__What to produce__: I'd like the entries repeated exactly, pictures omitted.
[Data extracts]
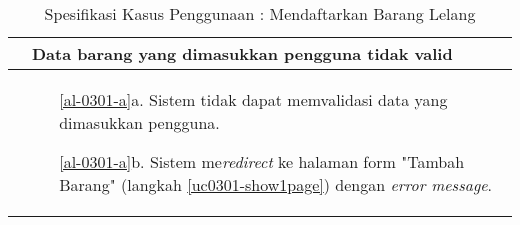 \begin{table}[H]
\begin{tabular}{|r|p{8cm}|}
		\multicolumn{1}{|l|}{}                                           & \textbf{Data barang yang dimasukkan pengguna tidak valid}
			\\ \hline
		\multicolumn{1}{|l|}{}                                           & 
			 \begin{itemize}
			 	\item[\ref{al-0301-a}a.] Sistem tidak dapat memvalidasi data yang dimasukkan pengguna.
			 	\item[\ref{al-0301-a}b.] Sistem me\textit{redirect} ke halaman form "Tambah Barang" (langkah \ref{uc0301-show1page}) dengan \textit{error message}.
			 \end{itemize}
		 \\ \hline
	\end{tabular}
	\caption{Spesifikasi Kasus Penggunaan : Mendaftarkan Barang Lelang}
	\label{uc03.01}
\end{table}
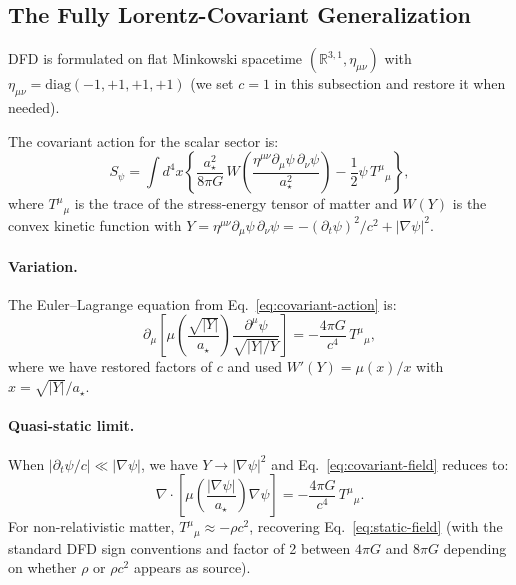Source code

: \documentclass[aps,prd,twocolumn,superscriptaddress,nofootinbib]{revtex4-2}
\begin{document}
\subsection{The Fully Lorentz-Covariant Generalization}

DFD is formulated on flat Minkowski spacetime $(\mathbb{R}^{3,1},
\eta_{\mu\nu})$ with $\eta_{\mu\nu} = \mathrm{diag}(-1,+1,+1,+1)$
(we set $c=1$ in this subsection and restore it when needed).

The covariant action for the scalar sector is:
\begin{equation}\label{eq:covariant-action}
S_\psi = \int d^4x\left\{
  \frac{a_\star^2}{8\pi G}\,
  W\!\left(\frac{\eta^{\mu\nu}\partial_\mu\psi\,\partial_\nu\psi}
  {a_\star^2}\right)
  - \frac{1}{2}\psi\,T^\mu{}_\mu
\right\},
\end{equation}
where $T^\mu{}_\mu$ is the trace of the stress-energy tensor of matter
and $W(Y)$ is the convex kinetic function with $Y = \eta^{\mu\nu}
\partial_\mu\psi\,\partial_\nu\psi = -(\partial_t\psi)^2/c^2 +
|\nabla\psi|^2$.

\paragraph{Variation.} The Euler--Lagrange equation from
Eq.~\eqref{eq:covariant-action} is:
\begin{equation}\label{eq:covariant-field}
\boxed{
\partial_\mu\!\left[\mu\!\left(\frac{\sqrt{|Y|}}{a_\star}\right)
\frac{\partial^\mu\psi}{\sqrt{|Y|/Y}}\right]
= -\frac{4\pi G}{c^4}\,T^\mu{}_\mu,
}
\end{equation}
where we have restored factors of $c$ and used $W'(Y) = \mu(x)/x$
with $x = \sqrt{|Y|}/a_\star$.

\paragraph{Quasi-static limit.} When $|\partial_t\psi/c| \ll
|\nabla\psi|$, we have $Y \to |\nabla\psi|^2$ and Eq.~\eqref{eq:covariant-field}
reduces to:
\begin{equation}
\nabla\cdot\!\left[\mu\!\left(\frac{|\nabla\psi|}{a_\star}\right)
\nabla\psi\right] = -\frac{4\pi G}{c^4}\,T^\mu{}_\mu.
\end{equation}
For non-relativistic matter, $T^\mu{}_\mu \approx -\rho c^2$, recovering
Eq.~\eqref{eq:static-field} (with the standard DFD sign conventions
and factor of 2 between $4\pi G$ and $8\pi G$ depending on whether
$\rho$ or $\rho c^2$ appears as source).
\end{document}
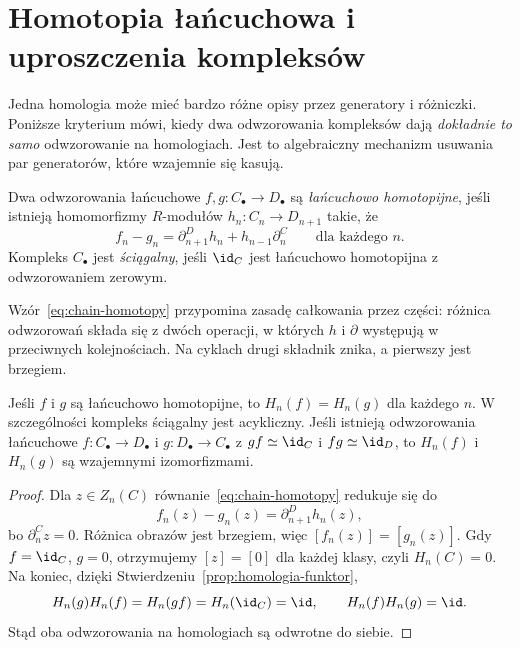 \section{Homotopia łańcuchowa i uproszczenia kompleksów}
\label{sec:homotopia-lancuchowa}

Jedna homologia może mieć bardzo różne opisy
przez generatory i różniczki. Poniższe kryterium
mówi, kiedy dwa odwzorowania kompleksów dają
\emph{dokładnie to samo} odwzorowanie na
homologiach. Jest to algebraiczny mechanizm
usuwania par generatorów, które wzajemnie
się kasują.

\begin{definicja}
\label{def:homotopia-lancuchowa}
Dwa odwzorowania łańcuchowe $f,g:C_\bullet\to D_\bullet$
są \emph{łańcuchowo homotopijne}, jeśli istnieją
homomorfizmy $R$-modułów $h_n:C_n\to D_{n+1}$ takie, że
\begin{equation}\label{eq:chain-homotopy}
 f_n-g_n=\partial^D_{n+1}h_n+h_{n-1}\partial^C_n
 \qquad\text{dla każdego }n.
\end{equation}
Kompleks $C_\bullet$ jest \emph{ściągalny},
jeśli $\id_C$ jest łańcuchowo homotopijna
z odwzorowaniem zerowym.
\end{definicja}

Wzór~\eqref{eq:chain-homotopy} przypomina
zasadę całkowania przez części: różnica
odwzorowań składa się z dwóch operacji, w których
$h$ i $\partial$ występują w przeciwnych
kolejnościach. Na cyklach drugi składnik
znika, a pierwszy jest brzegiem.

\begin{twierdzenie}
\label{thm:homotopia-homologia}
Jeśli $f$ i $g$ są łańcuchowo homotopijne,
to $H_n(f)=H_n(g)$ dla każdego $n$.
W szczególności kompleks ściągalny jest
acykliczny. Jeśli istnieją odwzorowania łańcuchowe
$f:C_\bullet\to D_\bullet$ i
$g:D_\bullet\to C_\bullet$ z
$gf\simeq\id_C$ i $fg\simeq\id_D$,
to $H_n(f)$ i $H_n(g)$ są wzajemnymi
izomorfizmami.
\end{twierdzenie}
\begin{proof}
Dla $z\in Z_n(C)$ równanie~\eqref{eq:chain-homotopy}
redukuje się do
\[
 f_n(z)-g_n(z)=\partial^D_{n+1}h_n(z),
\]
bo $\partial^C_nz=0$. Różnica obrazów jest
brzegiem, więc $[f_n(z)]=[g_n(z)]$.
Gdy $f=\id_C$, $g=0$, otrzymujemy
$[z]=[0]$ dla każdej klasy, czyli
$H_n(C)=0$.
Na koniec, dzięki
Stwierdzeniu~\ref{prop:homologia-funktor},
\[
 H_n(g)H_n(f)=H_n(gf)
 =H_n(\id_C)=\id,\qquad
 H_n(f)H_n(g)=\id.
\]
Stąd oba odwzorowania na homologiach są
odwrotne do siebie.
\end{proof}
[/Data extracts]
__Output of the task__:
 \begin{table}[H]
\begin{tabular}{|r|p{8cm}|}
		\multicolumn{1}{|l|}{}                                           & \textbf{Data barang yang dimasukkan pengguna tidak valid}
			\\ \hline
		\multicolumn{1}{|l|}{}                                           & 
			 \begin{itemize}
			 	\item[\ref{al-0301-a}a.] Sistem tidak dapat memvalidasi data yang dimasukkan pengguna.
			 	\item[\ref{al-0301-a}b.] Sistem me\textit{redirect} ke halaman form "Tambah Barang" (langkah \ref{uc0301-show1page}) dengan \textit{error message}.
			 \end{itemize}
		 \\ \hline
	\end{tabular}
	\caption{Spesifikasi Kasus Penggunaan : Mendaftarkan Barang Lelang}
	\label{uc03.01}
\end{table}
Source code

: \documentclass[aps,prd,twocolumn,superscriptaddress,nofootinbib]{revtex4-2}
\begin{document}
\subsection{The Fully Lorentz-Covariant Generalization}

DFD is formulated on flat Minkowski spacetime $(\mathbb{R}^{3,1},
\eta_{\mu\nu})$ with $\eta_{\mu\nu} = \mathrm{diag}(-1,+1,+1,+1)$
(we set $c=1$ in this subsection and restore it when needed).

The covariant action for the scalar sector is:
\begin{equation}\label{eq:covariant-action}
S_\psi = \int d^4x\left\{
  \frac{a_\star^2}{8\pi G}\,
  W\!\left(\frac{\eta^{\mu\nu}\partial_\mu\psi\,\partial_\nu\psi}
  {a_\star^2}\right)
  - \frac{1}{2}\psi\,T^\mu{}_\mu
\right\},
\end{equation}
where $T^\mu{}_\mu$ is the trace of the stress-energy tensor of matter
and $W(Y)$ is the convex kinetic function with $Y = \eta^{\mu\nu}
\partial_\mu\psi\,\partial_\nu\psi = -(\partial_t\psi)^2/c^2 +
|\nabla\psi|^2$.

\paragraph{Variation.} The Euler--Lagrange equation from
Eq.~\eqref{eq:covariant-action} is:
\begin{equation}\label{eq:covariant-field}
\boxed{
\partial_\mu\!\left[\mu\!\left(\frac{\sqrt{|Y|}}{a_\star}\right)
\frac{\partial^\mu\psi}{\sqrt{|Y|/Y}}\right]
= -\frac{4\pi G}{c^4}\,T^\mu{}_\mu,
}
\end{equation}
where we have restored factors of $c$ and used $W'(Y) = \mu(x)/x$
with $x = \sqrt{|Y|}/a_\star$.

\paragraph{Quasi-static limit.} When $|\partial_t\psi/c| \ll
|\nabla\psi|$, we have $Y \to |\nabla\psi|^2$ and Eq.~\eqref{eq:covariant-field}
reduces to:
\begin{equation}
\nabla\cdot\!\left[\mu\!\left(\frac{|\nabla\psi|}{a_\star}\right)
\nabla\psi\right] = -\frac{4\pi G}{c^4}\,T^\mu{}_\mu.
\end{equation}
For non-relativistic matter, $T^\mu{}_\mu \approx -\rho c^2$, recovering
Eq.~\eqref{eq:static-field} (with the standard DFD sign conventions
and factor of 2 between $4\pi G$ and $8\pi G$ depending on whether
$\rho$ or $\rho c^2$ appears as source).
\end{document}
 \section{Homotopia łańcuchowa i uproszczenia kompleksów}
\label{sec:homotopia-lancuchowa}

Jedna homologia może mieć bardzo różne opisy
przez generatory i różniczki. Poniższe kryterium
mówi, kiedy dwa odwzorowania kompleksów dają
\emph{dokładnie to samo} odwzorowanie na
homologiach. Jest to algebraiczny mechanizm
usuwania par generatorów, które wzajemnie
się kasują.

\begin{definicja}
\label{def:homotopia-lancuchowa}
Dwa odwzorowania łańcuchowe $f,g:C_\bullet\to D_\bullet$
są \emph{łańcuchowo homotopijne}, jeśli istnieją
homomorfizmy $R$-modułów $h_n:C_n\to D_{n+1}$ takie, że
\begin{equation}\label{eq:chain-homotopy}
 f_n-g_n=\partial^D_{n+1}h_n+h_{n-1}\partial^C_n
 \qquad\text{dla każdego }n.
\end{equation}
Kompleks $C_\bullet$ jest \emph{ściągalny},
jeśli $\id_C$ jest łańcuchowo homotopijna
z odwzorowaniem zerowym.
\end{definicja}

Wzór~\eqref{eq:chain-homotopy} przypomina
zasadę całkowania przez części: różnica
odwzorowań składa się z dwóch operacji, w których
$h$ i $\partial$ występują w przeciwnych
kolejnościach. Na cyklach drugi składnik
znika, a pierwszy jest brzegiem.

\begin{twierdzenie}
\label{thm:homotopia-homologia}
Jeśli $f$ i $g$ są łańcuchowo homotopijne,
to $H_n(f)=H_n(g)$ dla każdego $n$.
W szczególności kompleks ściągalny jest
acykliczny. Jeśli istnieją odwzorowania łańcuchowe
$f:C_\bullet\to D_\bullet$ i
$g:D_\bullet\to C_\bullet$ z
$gf\simeq\id_C$ i $fg\simeq\id_D$,
to $H_n(f)$ i $H_n(g)$ są wzajemnymi
izomorfizmami.
\end{twierdzenie}
\begin{proof}
Dla $z\in Z_n(C)$ równanie~\eqref{eq:chain-homotopy}
redukuje się do
\[
 f_n(z)-g_n(z)=\partial^D_{n+1}h_n(z),
\]
bo $\partial^C_nz=0$. Różnica obrazów jest
brzegiem, więc $[f_n(z)]=[g_n(z)]$.
Gdy $f=\id_C$, $g=0$, otrzymujemy
$[z]=[0]$ dla każdej klasy, czyli
$H_n(C)=0$.
Na koniec, dzięki
Stwierdzeniu~\ref{prop:homologia-funktor},
\[
 H_n(g)H_n(f)=H_n(gf)
 =H_n(\id_C)=\id,\qquad
 H_n(f)H_n(g)=\id.
\]
Stąd oba odwzorowania na homologiach są
odwrotne do siebie.
\end{proof}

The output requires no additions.